*** Opening DATA IN THIS EXERCISE ***

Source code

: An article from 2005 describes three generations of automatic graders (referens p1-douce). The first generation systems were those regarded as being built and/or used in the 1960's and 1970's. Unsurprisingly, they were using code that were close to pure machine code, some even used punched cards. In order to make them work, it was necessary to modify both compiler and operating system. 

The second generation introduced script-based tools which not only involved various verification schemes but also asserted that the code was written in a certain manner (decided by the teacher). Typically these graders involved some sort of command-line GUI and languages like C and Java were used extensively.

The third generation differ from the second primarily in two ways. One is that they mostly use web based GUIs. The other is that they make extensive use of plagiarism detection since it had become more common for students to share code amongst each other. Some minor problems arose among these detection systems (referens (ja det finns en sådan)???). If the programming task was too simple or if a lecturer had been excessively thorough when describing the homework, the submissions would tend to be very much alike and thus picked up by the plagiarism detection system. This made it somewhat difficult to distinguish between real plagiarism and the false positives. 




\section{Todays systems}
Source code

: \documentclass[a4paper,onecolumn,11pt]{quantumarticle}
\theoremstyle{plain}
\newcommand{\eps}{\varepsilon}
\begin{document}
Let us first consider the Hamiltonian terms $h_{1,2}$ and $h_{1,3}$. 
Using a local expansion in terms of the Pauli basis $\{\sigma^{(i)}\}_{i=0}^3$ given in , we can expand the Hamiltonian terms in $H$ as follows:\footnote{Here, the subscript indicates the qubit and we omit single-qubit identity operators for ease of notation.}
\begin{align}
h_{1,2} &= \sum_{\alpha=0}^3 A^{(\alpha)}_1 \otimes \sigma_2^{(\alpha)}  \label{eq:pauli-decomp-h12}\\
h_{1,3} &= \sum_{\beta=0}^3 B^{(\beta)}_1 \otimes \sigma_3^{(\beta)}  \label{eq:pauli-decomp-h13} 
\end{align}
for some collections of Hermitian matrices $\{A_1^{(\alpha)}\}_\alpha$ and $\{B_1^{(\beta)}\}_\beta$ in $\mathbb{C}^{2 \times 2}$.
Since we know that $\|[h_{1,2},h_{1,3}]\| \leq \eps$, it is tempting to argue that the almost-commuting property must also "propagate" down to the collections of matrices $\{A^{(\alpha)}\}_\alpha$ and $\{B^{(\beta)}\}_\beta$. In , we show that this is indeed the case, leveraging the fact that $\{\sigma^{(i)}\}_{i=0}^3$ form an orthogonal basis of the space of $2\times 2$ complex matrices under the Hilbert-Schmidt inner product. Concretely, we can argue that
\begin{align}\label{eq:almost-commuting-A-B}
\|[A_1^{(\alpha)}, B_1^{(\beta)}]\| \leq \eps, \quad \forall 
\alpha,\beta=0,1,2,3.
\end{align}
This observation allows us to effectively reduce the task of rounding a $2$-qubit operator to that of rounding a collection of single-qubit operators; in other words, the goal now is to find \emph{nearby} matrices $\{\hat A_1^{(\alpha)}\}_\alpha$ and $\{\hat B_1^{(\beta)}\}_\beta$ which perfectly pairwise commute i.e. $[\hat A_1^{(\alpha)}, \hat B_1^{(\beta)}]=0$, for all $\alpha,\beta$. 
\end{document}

*** Closing DATA IN THIS EXERCISE ***

Filter the data above down to lines with the word "decomp", and copy them.

▶ RESULT:
h_{1,2} &= \sum_{\alpha=0}^3 A^{(\alpha)}_1 \otimes \sigma_2^{(\alpha)}  \label{eq:pauli-decomp-h12}\\
h_{1,3} &= \sum_{\beta=0}^3 B^{(\beta)}_1 \otimes \sigma_3^{(\beta)}  \label{eq:pauli-decomp-h13} 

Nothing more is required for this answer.